Acknowledgement is also made in the book to the individuals and groups who kept the hospital running and coping with the immense demands made in all kinds of fields: the head porter who never had a complete Christmas at home during his thirty-seven years at the Radcliffe; the three generations of a family who served the hospital service from engineering maintenance to official photographer; the record-keepers and administration staff, representatives of the League of Friends and other volunteers and fund-raisers - all take their rightful place in the order of dedication and commitment and skill in their own right, along with the scientific and nursing achievements and benefactors.

There are also some delightful pictures of some of the fun and frolics that leavened the serious side of hospital life and purpose - a formal portrait of the squint-eyed surgeon; nurses doing their version of the Brighton Run in a Bedstead Flyer jalopy, concocted from a ward bed; celebrating historic milestones in the Radcliffe's history, and in 1970 to mark the hospital's bicentenary, the symbolic planting of a tree from a seed of a tree in Kos, under which Hippocrates was said to have administered.
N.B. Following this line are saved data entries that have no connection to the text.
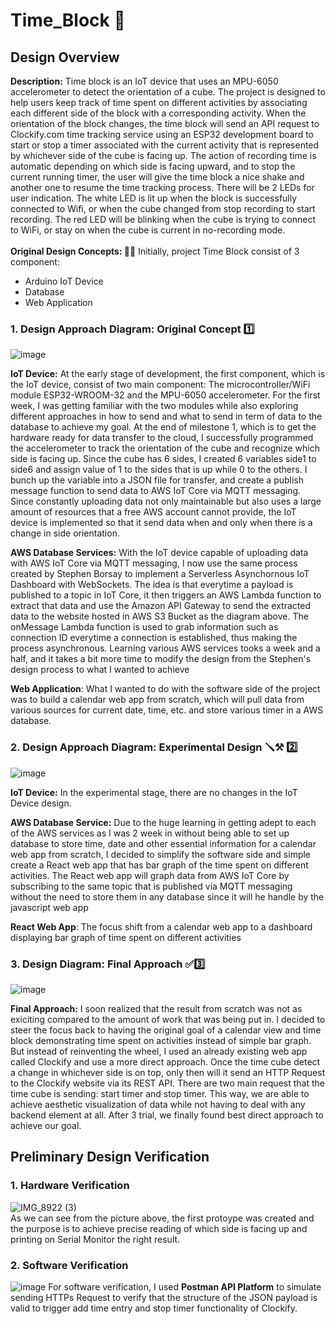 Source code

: # Time_Block :ice_cube:
## Design Overview 
**Description:** Time block is an IoT device that uses an MPU-6050 accelerometer to detect the orientation of a cube. The project is designed to help users keep track of time spent on different activities by associating each different side of the block with a corresponding activity. When the orientation of the block changes, the time block will send an API request to Clockify.com time tracking service using an ESP32 development board to start or stop a timer associated with the current activity that is represented by whichever side of the cube is facing up. The action of recording time is automatic depending on which side is facing upward, and to stop the current running timer, the user will give the time block a nice shake and another one to resume the time tracking process. There will be 2 LEDs for user indication. The white LED is lit up when the block is successfully connected to Wifi, or when the cube changed from stop recording to start recording. The red LED will be blinking when the cube is trying to connect to WiFi, or stay on when the cube is current in no-recording mode. 
<br>
<br>
**Original Design Concepts: :memo::pencil:** Initially, project Time Block consist of 3 component:
- Arduino IoT Device 
- Database
- Web Application
### 1. Design Approach Diagram: Original Concept :one:
<!-- ![image](https://user-images.githubusercontent.com/97687998/235034610-1ed8fc16-2aed-4788-9813-e8f56a0c9c95.png)
![image](https://user-images.githubusercontent.com/97687998/235016566-6aaba4b7-b96d-48fc-b577-fcef49c668a0.png) -->
![image](https://user-images.githubusercontent.com/97687998/235034385-78148da6-6298-4ac0-862a-45d4cafce68d.png)


**IoT Device:** At the early stage of development, the first component, which is the IoT device, consist of two main component: The microcontroller/WiFi module ESP32-WROOM-32 and the MPU-6050 accelerometer. For the first week, I was getting familiar with the two modules while also exploring different approaches in how to send and what to send in term of data to the database to achieve my goal. At the end of milestone 1, which is to get the hardware ready for data transfer to the cloud, I successfully programmed the accelerometer to track the orientation of the cube and recognize which side is facing up. Since the cube has 6 sides, I created 6 variables side1 to side6 and assign value of 1 to the sides that is up while 0 to the others. I bunch up the variable into a JSON file for transfer, and create a publish message function to send data to AWS IoT Core via MQTT messaging. Since constantly uploading data not only maintainable but also uses a large amount of resources that a free AWS account cannot provide, the IoT device is implemented so that it send data when and only when there is a change in side orientation. 

**AWS Database Services:** With the IoT device capable of uploading data with AWS IoT Core via MQTT messaging,  I now use the same process created by Stephen Borsay to implement a Serverless Asynchornous IoT Dashboard with WebSockets. The idea is that everytime a payload is published to a topic in IoT Core, it then triggers an AWS Lambda function to extract that data and use the Amazon API Gateway to send the extracted data to the website hosted in AWS S3 Bucket as the diagram above. The onMessage Lambda function is used to grab information such as connection ID everytime a connection is established, thus making the process asynchronous. Learning various AWS services tooks a week and a half, and it takes a bit more time to modify the design from the Stephen's design process to what I wanted to achieve

**Web Application**: What I wanted to do with the software side of the project was to build a calendar web app from scratch, which will pull data from various sources for current date, time, etc. and store various timer in a AWS database.

### 2. Design Approach Diagram: Experimental Design :screwdriver::hammer_and_pick: :two:
![image](https://user-images.githubusercontent.com/97687998/235255598-2a2bba9e-1aa6-4b55-b9a2-ba39ad069e68.png)

**IoT Device:** In the experimental stage, there are no changes in the IoT Device design.

**AWS Database Service:** Due to the huge learning in getting adept to each of the AWS services as I was 2 week in without being able to set up database to store time, date and other essential information for a calendar web app from scratch, I decided to simplify the software side and simple create a React web app that has bar graph of the time spent on different activities. The React web app will graph data from AWS IoT Core by subscribing to the same topic that is published via MQTT messaging without the need to store them in any database since it will he handle by the javascript web app

**React Web App**: The focus shift from a calendar web app to a dashboard displaying bar graph of time spent on different activities

### 3. Design Diagram: Final Approach :white_check_mark::three:
![image](https://user-images.githubusercontent.com/97687998/235258817-49704a61-fe04-4aca-a71f-6bb8bc5d5698.png)

**Final Approach:** I soon realized that the result from scratch was not as exiciting compared to the amount of work that was being put in. I decided to steer the focus back to having the original goal of a calendar view and time block demonstrating time spent on activities instead of simple bar graph. But instead of reinventing the wheel, I used an already existing web app called Clockify and use a more direct approach. Once the time cube detect a change in whichever side is on top, only then will it send an HTTP Request to the Clockify website via its REST API. There are two main request that the time cube is sending: start timer and stop timer. This way, we are able to achieve aesthetic visualization of data while not having to deal with any backend element at all. After 3 trial, we finally found best direct approach to achieve our goal. 

## Preliminary Design Verification 
### 1. Hardware Verification
![IMG_8922 (3)](https://user-images.githubusercontent.com/97687998/235267251-c41aa2b9-9f29-4953-bc84-7f36eda5f882.jpg)
<br>
As we can see from the picture above, the first protoype was created and the purpose is to achieve precise reading of which side is facing up and printing on Serial Monitor the right result.
<br>
### 2. Software Verification
![image](https://user-images.githubusercontent.com/97687998/235267713-0f133a7b-f324-46c6-b7a3-a8d700f39519.png)
For software verification, I used **Postman API Platform** to simulate sending HTTPs Request to verify that the structure of the JSON payload is valid to trigger add time entry and stop timer functionality of Clockify.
Using some of her experiences as a nurse at the Radcliffe in the early 1930s, Mary Challans wrote her novel, Purposes of Love, under the pseudonym Mary Renault, reviewed at the time as 'one of the frankest and more intimate love stories of recent years'. It was at the time that the matron had chocks screwed to the windows of the nurses' home to that they opened only far enough to let in some air!

No doubt, there are many tales to be told of 'my time at the Radcliffe' by the many thousands who, for one reason or another, hold a special place in their heart for the 'old Infirmary' which closed its doors on another chapter in its history a year ago. Now, it is due to start a new life as an academic campus of Oxford University. The distinctive eighteenth century buildings will remain, and the Observatory will become a more prominent landmark as the vista is opened up, so, although in a different role, the Radcliffe will still stand as an important part of our heritage.